*** Opening of DATA TO PROCESS ***

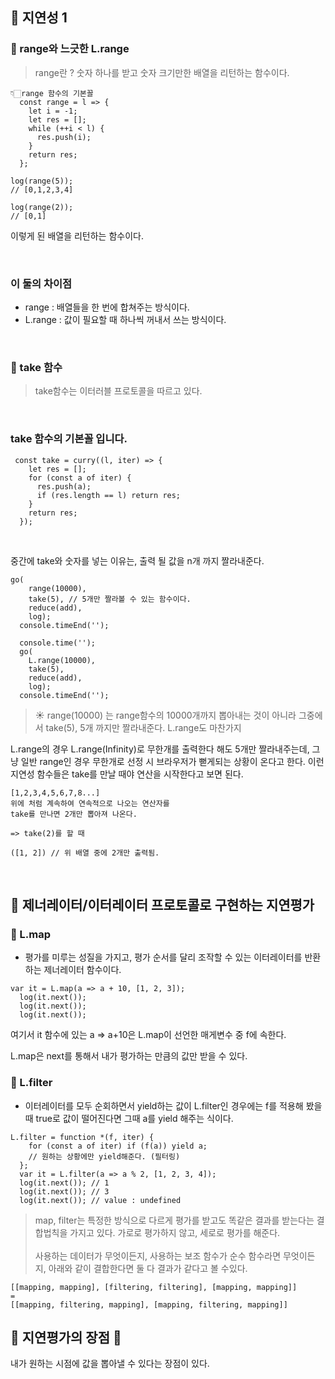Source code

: ## 🌹 지연성 1

### 🤍 range와 느긋한 L.range

> range란 ? 숫자 하나를 받고 숫자 크기만한 배열을 리턴하는 함수이다.

```
👇🏻range 함수의 기본꼴
  const range = l => {
    let i = -1;
    let res = [];
    while (++i < l) {
      res.push(i);
    }
    return res;
  };

log(range(5));
// [0,1,2,3,4]

log(range(2));
// [0,1]
```

이렇게 된 배열을 리턴하는 함수이다.

<br>

### 이 둘의 차이점

- range : 배열들을 한 번에 합쳐주는 방식이다.
- L.range : 값이 필요할 때 하나씩 꺼내서 쓰는 방식이다.

<br>

### 🤍 take 함수

> take함수는 이터러블 프로토콜을 따르고 있다.

<br>

### take 함수의 기본꼴 입니다.

```
 const take = curry((l, iter) => {
    let res = [];
    for (const a of iter) {
      res.push(a);
      if (res.length == l) return res;
    }
    return res;
  });
```

<br>

중간에 take와 숫자를 넣는 이유는, 출력 될 값을 n개 까지 짤라내준다.

```
go(
    range(10000),
    take(5), // 5개만 짤라볼 수 있는 함수이다.
    reduce(add),
    log);
  console.timeEnd('');

  console.time('');
  go(
    L.range(10000),
    take(5),
    reduce(add),
    log);
  console.timeEnd('');
```

> ☀ range(10000) 는 range함수의 10000개까지 뽑아내는 것이 아니라 그중에서 take(5), 5개 까지만 짤라내준다. L.range도 마찬가지

L.range의 경우 L.range(Infinity)로 무한개를 출력한다 해도 5개만 짤라내주는데, 그냥 일반 range인 경우 무한개로 선정 시 브라우저가 뻗게되는 상황이 온다고 한다.
이런 지연성 함수들은 take를 만날 때야 연산을 시작한다고 보면 된다.

```
[1,2,3,4,5,6,7,8...]
위에 처럼 계속하여 연속적으로 나오는 연산자를
take를 만나면 2개만 뽑아져 나온다.

=> take(2)를 할 때

([1, 2]) // 위 배열 중에 2개만 출력됨.
```

<br>

## 🌹 제너레이터/이터레이터 프로토콜로 구현하는 지연평가

### 🤍 L.map

- 평가를 미루는 성질을 가지고, 평가 순서를 달리 조작할 수 있는 이터레이터를 반환하는 제너레이터 함수이다.

```
var it = L.map(a => a + 10, [1, 2, 3]);
  log(it.next());
  log(it.next());
  log(it.next());
```

여기서 it 함수에 있는 a => a+10은 L.map이 선언한 매게변수 중 f에 속한다.

L.map은 next를 통해서 내가 평가하는 만큼의 값만 받을 수 있다.

### 🤍 L.filter

- 이터레이터를 모두 순회하면서
  yield하는 값이 L.filter인 경우에는 f를 적용해 봤을 때
  true로 값이 떨어진다면 그때 a를 yield 해주는 식이다.

```
L.filter = function *(f, iter) {
    for (const a of iter) if (f(a)) yield a;
    // 원하는 상황에만 yield해준다. (필터링)
  };
  var it = L.filter(a => a % 2, [1, 2, 3, 4]);
  log(it.next()); // 1
  log(it.next()); // 3
  log(it.next()); // value : undefined
```

> map, filter는 특정한 방식으로 다르게 평가를 받고도 똑같은 결과를 받는다는 결합법칙을 가지고 있다. 가로로 평가하지 않고, 세로로 평가를 해준다.<br><br>
> 사용하는 데이터가 무엇이든지, 사용하는 보조 함수가 순수 함수라면 무엇이든지, 아래와 같이 결합한다면 둘 다 결과가 같다고 볼 수있다.

```
[[mapping, mapping], [filtering, filtering], [mapping, mapping]]
=
[[mapping, filtering, mapping], [mapping, filtering, mapping]]
```

## 🌼 지연평가의 장점 🌼
  내가 원하는 시점에 값을 뽑아낼 수 있다는 장점이 있다.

*** Close of DATA TO PROCESS ***

__WHAT YOU NEED TO DO__
If an entry above holds a picture, omit the picture but retype everything else exactly.

__OUTPUT FOR THIS TASK__
Source code

: ## 🌹 지연성 1

### 🤍 range와 느긋한 L.range

> range란 ? 숫자 하나를 받고 숫자 크기만한 배열을 리턴하는 함수이다.

```
👇🏻range 함수의 기본꼴
  const range = l => {
    let i = -1;
    let res = [];
    while (++i < l) {
      res.push(i);
    }
    return res;
  };

log(range(5));
// [0,1,2,3,4]

log(range(2));
// [0,1]
```

이렇게 된 배열을 리턴하는 함수이다.

<br>

### 이 둘의 차이점

- range : 배열들을 한 번에 합쳐주는 방식이다.
- L.range : 값이 필요할 때 하나씩 꺼내서 쓰는 방식이다.

<br>

### 🤍 take 함수

> take함수는 이터러블 프로토콜을 따르고 있다.

<br>

### take 함수의 기본꼴 입니다.

```
 const take = curry((l, iter) => {
    let res = [];
    for (const a of iter) {
      res.push(a);
      if (res.length == l) return res;
    }
    return res;
  });
```

<br>

중간에 take와 숫자를 넣는 이유는, 출력 될 값을 n개 까지 짤라내준다.

```
go(
    range(10000),
    take(5), // 5개만 짤라볼 수 있는 함수이다.
    reduce(add),
    log);
  console.timeEnd('');

  console.time('');
  go(
    L.range(10000),
    take(5),
    reduce(add),
    log);
  console.timeEnd('');
```

> ☀ range(10000) 는 range함수의 10000개까지 뽑아내는 것이 아니라 그중에서 take(5), 5개 까지만 짤라내준다. L.range도 마찬가지

L.range의 경우 L.range(Infinity)로 무한개를 출력한다 해도 5개만 짤라내주는데, 그냥 일반 range인 경우 무한개로 선정 시 브라우저가 뻗게되는 상황이 온다고 한다.
이런 지연성 함수들은 take를 만날 때야 연산을 시작한다고 보면 된다.

```
[1,2,3,4,5,6,7,8...]
위에 처럼 계속하여 연속적으로 나오는 연산자를
take를 만나면 2개만 뽑아져 나온다.

=> take(2)를 할 때

([1, 2]) // 위 배열 중에 2개만 출력됨.
```

<br>

## 🌹 제너레이터/이터레이터 프로토콜로 구현하는 지연평가

### 🤍 L.map

- 평가를 미루는 성질을 가지고, 평가 순서를 달리 조작할 수 있는 이터레이터를 반환하는 제너레이터 함수이다.

```
var it = L.map(a => a + 10, [1, 2, 3]);
  log(it.next());
  log(it.next());
  log(it.next());
```

여기서 it 함수에 있는 a => a+10은 L.map이 선언한 매게변수 중 f에 속한다.

L.map은 next를 통해서 내가 평가하는 만큼의 값만 받을 수 있다.

### 🤍 L.filter

- 이터레이터를 모두 순회하면서
  yield하는 값이 L.filter인 경우에는 f를 적용해 봤을 때
  true로 값이 떨어진다면 그때 a를 yield 해주는 식이다.

```
L.filter = function *(f, iter) {
    for (const a of iter) if (f(a)) yield a;
    // 원하는 상황에만 yield해준다. (필터링)
  };
  var it = L.filter(a => a % 2, [1, 2, 3, 4]);
  log(it.next()); // 1
  log(it.next()); // 3
  log(it.next()); // value : undefined
```

> map, filter는 특정한 방식으로 다르게 평가를 받고도 똑같은 결과를 받는다는 결합법칙을 가지고 있다. 가로로 평가하지 않고, 세로로 평가를 해준다.<br><br>
> 사용하는 데이터가 무엇이든지, 사용하는 보조 함수가 순수 함수라면 무엇이든지, 아래와 같이 결합한다면 둘 다 결과가 같다고 볼 수있다.

```
[[mapping, mapping], [filtering, filtering], [mapping, mapping]]
=
[[mapping, filtering, mapping], [mapping, filtering, mapping]]
```

## 🌼 지연평가의 장점 🌼
  내가 원하는 시점에 값을 뽑아낼 수 있다는 장점이 있다.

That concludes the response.